This Sunday, I attended a panel at the Brooklyn Book Festival in which moderator Ta-Nehisi Coates started out with a question for the panelists: Does this campaign season matter? Are we learning anything about the candidates? I was in the audience, but my response would be: Yes, it matters, and we’re learning a great deal. But it’s mostly about what the Republican Party really thinks.
While this election season may appear gaffe-tastic, the most viral moments weren’t misspoken words. Rather, they reveal what’s deep in the conservative heart—opinions that many had warned existed for a long time (and had even appeared in real-life legislation) but have now been put into stark relief for the general public. This election season has been highly instructional about deep-seated beliefs on the right.
The latest and perhaps most viral—nabbing Mother Jones, which broke the story, over 8 million visitors—was Romney’s now-infamous hidden camera 47 percent comment. Here’s what he said:
There are 47 percent of the people…. who are dependent upon government, who believe that they are victims, who believe the government has a responsibility to care for them, who believe that they are entitled to health care, to food, to housing, to you-name-it. That that’s an entitlement. And the government should give it to them. And they will vote for this president no matter what… These are people who pay no income tax. Forty-seven percent of Americans pay no income tax…. And so my job is not to worry about those people. I’ll never convince them they should take personal responsibility and care for their lives.
Romney has stood by his comments, with his economic adviser swearing to “triple down” on them. And in fact the ideas he expresses are nothing new to the party. Worse, given the candidness of the moment, Romney expressed what can only be characterized as unabashed disdain for half of the country.
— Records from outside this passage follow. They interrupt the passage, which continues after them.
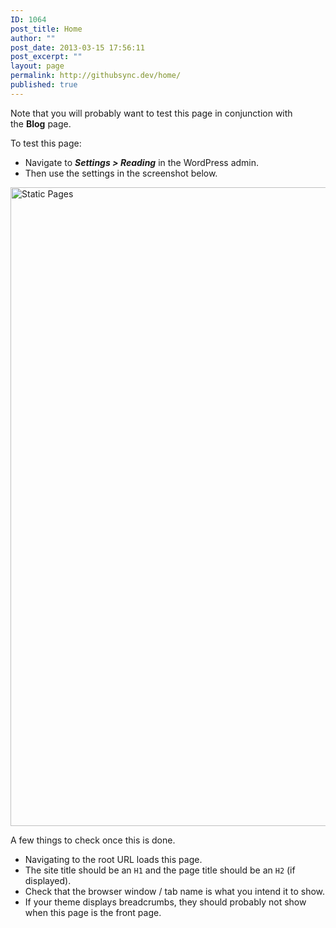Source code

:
 ```yaml
---
ID: 1064
post_title: Home
author: ""
post_date: 2013-03-15 17:56:11
post_excerpt: ""
layout: page
permalink: http://githubsync.dev/home/
published: true
---
```

Note that you will probably want to test this page in conjunction with the <strong>Blog</strong> page.

To test this page:
<ul>
	<li>Navigate to <strong><em>Settings &gt; Reading</em></strong> in the WordPress admin.</li>
	<li>Then use the settings in the screenshot below.</li>
</ul>
<img class="alignnone size-full wp-image-1071" alt="Static Pages" src="http://githubsync.dev/wp-content/uploads/2013/03/static-pages.png" width="1390" height="1022" />

A few things to check once this is done.
<ul>
	<li>Navigating to the root URL loads this page.</li>
	<li>The site title should be an <code>H1</code> and the page title should be an <code>H2</code> (if displayed).</li>
	<li>Check that the browser window / tab name is what you intend it to show.</li>
	<li>If your theme displays breadcrumbs, they should probably not show when this page is the front page.</li>
</ul>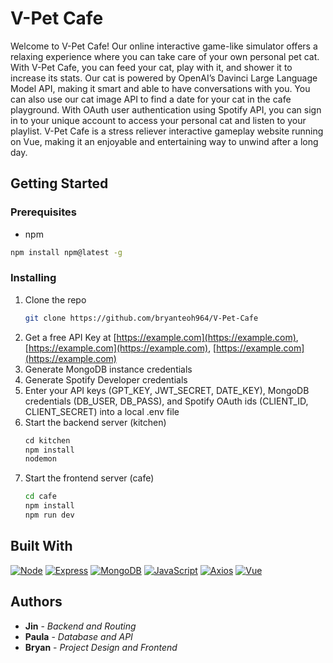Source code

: # V-Pet Cafe

Welcome to V-Pet Cafe! Our online interactive game-like simulator offers a relaxing experience where you can take care of your own personal pet cat. With V-Pet Cafe, you can feed your cat, play with it, and shower it to increase its stats. Our cat is powered by OpenAI’s Davinci Large Language Model API, making it smart and able to have conversations with you. You can also use our cat image API to find a date for your cat in the cafe playground. With OAuth user authentication using Spotify API, you can sign in to your unique account to access your personal cat and listen to your playlist. V-Pet Cafe is a stress reliever interactive gameplay website running on Vue, making it an enjoyable and entertaining way to unwind after a long day.

## Getting Started
### Prerequisites
* npm
```sh
npm install npm@latest -g
```

### Installing
1. Clone the repo
   ```sh
   git clone https://github.com/bryanteoh964/V-Pet-Cafe
   ```
2. Get a free API Key at [https://example.com](https://example.com), [https://example.com](https://example.com), [https://example.com](https://example.com)
3. Generate MongoDB instance credentials
4. Generate Spotify Developer credentials
5. Enter your API keys (GPT_KEY, JWT_SECRET, DATE_KEY), MongoDB credentials (DB_USER, DB_PASS), and Spotify OAuth ids (CLIENT_ID, CLIENT_SECRET) into a local .env file
6. Start the backend server (kitchen)
   ```js
   cd kitchen
   npm install
   nodemon
   ```
7. Start the frontend server (cafe)
   ```sh
   cd cafe
   npm install
   npm run dev
   ```

## Built With
[![Node][Node.js]][Node-url]
[![Express][Express.js]][Express-url]
[![MongoDB][MongoDB]][MongoDB-url]
[![JavaScript][JavaScript]][JavaScript-url]
[![Axios][Axios]][Axios-url]
[![Vue][Vue.js]][Vue-url]

## Authors
* **Jin** - *Backend and Routing*
* **Paula** - *Database and API*
* **Bryan** - *Project Design and Frontend*

<!-- MARKDOWN LINKS & IMAGES -->
[Node.js]: https://img.shields.io/badge/Node.js-43853D?style=for-the-badge&logo=node.js&logoColor=white
[Node-url]: https://nodejs.org/
[Express.js]: https://img.shields.io/badge/Express.js-404D59?style=for-the-badge&logo=express&logoColor=white
[Express-url]: https://expressjs.com/
[MongoDB]: https://img.shields.io/badge/MongoDB-4EA94B?style=for-the-badge&logo=mongodb&logoColor=white
[MongoDB-url]: https://www.mongodb.com/
[JavaScript]: https://img.shields.io/badge/JavaScript-F7DF1E?style=for-the-badge&logo=javascript&logoColor=black
[JavaScript-url]: https://www.javascript.com/
[Axios]: https://img.shields.io/badge/Axios-671DDF?style=for-the-badge&logo=axios&logoColor=white
[Axios-url]: https://axios-http.com/docs/api_intro
[Vue.js]: https://img.shields.io/badge/Vue.js-35495E?style=for-the-badge&logo=vuedotjs&logoColor=4FC08D
[Vue-url]: https://vuejs.org/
It’s not just that he’s worried, as the conservatives who cling to the 47 percent figure explain, that this constituency won’t vote for tax cuts and instead will vote for higher social safety net payouts. He dismisses them entirely because he can “never convince them they should take personal responsibility and care for their lives.”
What that sentiment leaves out, of course, is that while these Americans didn’t pay income taxes (thanks to many policies pushed into law by Republicans themselves), it doesn’t mean they don’t pay any taxes. Over 60 percent of them paid payroll taxes, which means that they also held jobs. Nearly everyone pays sales tax. Another 22 percent of this group was elderly. Add that up, and what he’s mostly talking about are the working poor and low-income older Americans. These are the people that Romney dismisses as taking no responsibility for their lives.